Between the negative electrode of pipe D2, another input of differential amplification unit, one end of resistance R3 is connected to the negative electrode of diode D2, electricity
Between resistance R4, the other end of resistance R3 ground connection or reference potential, one end of electric capacity C2 are connected to resistance R4, differential amplification unit
Between another input, the other end of electric capacity C2 is grounded or reference potential.
Preferably, the differential amplification unit includes that differential amplification module and multiplication factor adjust resistance RG, the difference
Amplification module includes two groups of inputs and an output end for exporting biological magnetic field detectable signal, and each group of input includes
Two connection terminals, a connection terminal of first group of input and the output end of the first low-pass filter unit are connected, second group
The output end of one connection terminal of input and the second low-pass filter unit is connected, and another terminal of first group of input leads to
Cross multiplication factor and adjust resistance RGDirectly it is connected with another connection terminal of second group of input.

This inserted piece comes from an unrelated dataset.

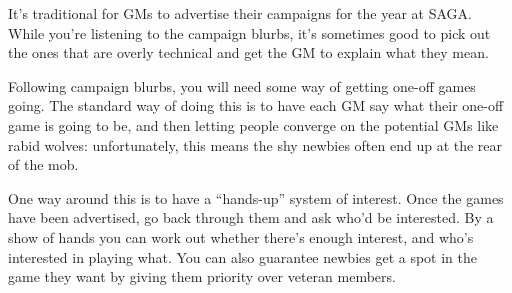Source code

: It's traditional for GMs to advertise their campaigns for the year at SAGA. While you're listening to the campaign blurbs, it's sometimes good to pick out the ones that are overly technical and get the GM to explain what they mean.

Following campaign blurbs, you will need some way of getting one-off games going. The standard way of doing this is to have each GM say what their one-off game is going to be, and then letting people converge on the potential GMs like rabid wolves: unfortunately, this means the shy newbies often end up at the rear of the mob.

One way around this is to have a ``hands-up'' system of interest. Once the games have been advertised, go back through them and ask who'd be interested. By a show of hands you can work out whether there's enough interest, and who's interested in playing what. You can also guarantee newbies get a spot in the game they want by giving them priority over veteran members.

The present invention also provides a kind of single probe biological magnetic field detection sensor based on GMI effect, visits including amorphous wire GMI
Head, spike produce circuit, primary signal conditioning amplifying circuit, second signal conditioning amplifying circuit and three-level signal conditioning and amplify
Circuit, the primary signal conditioning amplifying circuit are aforementioned single probe biological magnetic field detection circuit based on GMI effect, described non-
Brilliant silk GMI probe includes that amorphous wire, induction coil, analog switch and detection electric capacity, described amorphous wire one end and spike are produced
The output end of circuit is connected, other end ground connection, and the induction coil is set around on amorphous wire, the induction coil, analog switch,
Detection electric capacity three join end to end to form loop, and the detection electric capacity is to visit as amorphous wire GMI near one end of analog switch
The detectable signal output end of head, other end connection end as the reference voltage, the second signal conditioning amplifying circuit include trap
Wave filter and two grades of isolating amplifier circuits, the three-level signal conditioning amplifying circuit include that bandpass filter and three-level isolation are amplified
Circuit, the isolation circuit of single probe biological magnetic field detection circuit are connected with induction coil, and single probe biological magnetic field is visited
The output end of slowdown monitoring circuit and notch filter, two grades of isolating amplifier circuits, bandpass filter, three-level isolating amplifier circuits phase successively
Even.
The present invention is had the advantage that based on single probe biological magnetic field detection method tool of GMI effect:
1st, by analysis, homogeneous magnetic field is mainly earth's magnetic field, and when amorphous wire GMI probe orientation is fixed, these magnetic fields will
Constant impedance variations can be produced in amorphous wire, the output corresponding to induction coil will be stable DC part.By amorphous wire
The output signal isolation of GMI probe is separated into independent two paths of signals, it is ensured that two paths of signals is separate and does not interfere with each other, then
By a road output signal carry out cut-off frequency than detect target organism field signal frequency separation the high LPF of higher limit,
Another road output signal carries out the cut-off frequency LPF lower than the lower limit for detecting target organism field signal frequency separation,
So that equal stable DC part comprising environmental magnetic field in signal after two-way is low-pass filtered, and a road is comprising biological magnetic field spy
Survey signal, another road and do not include biological magnetic field detectable signal, signal of the two-way after low-pass filtered is carried out differential amplification and is obtained
After biological magnetic field detectable signal, on the one hand can be by the stable DC partial offset of environmental magnetic field, so as to the environmental magnetic field that is eliminated
Biological magnetic field detectable signal, on the other hand also function to the preposition effect of High frequency filter, play filtering environmental high frequency signal
Effect.
2nd, the present invention only needs to single amorphous wire GMI probe and can achieve, therefore, it is possible to overcome prior art using two
Magnetic field during probe difference near two probes may also have other magnetic interference in addition to homogeneous magnetic field, therefore differential amplification
When without the concern for amorphous wire material coherence request, be easy to miniaturization, integrated, good have the advantages that adaptivity.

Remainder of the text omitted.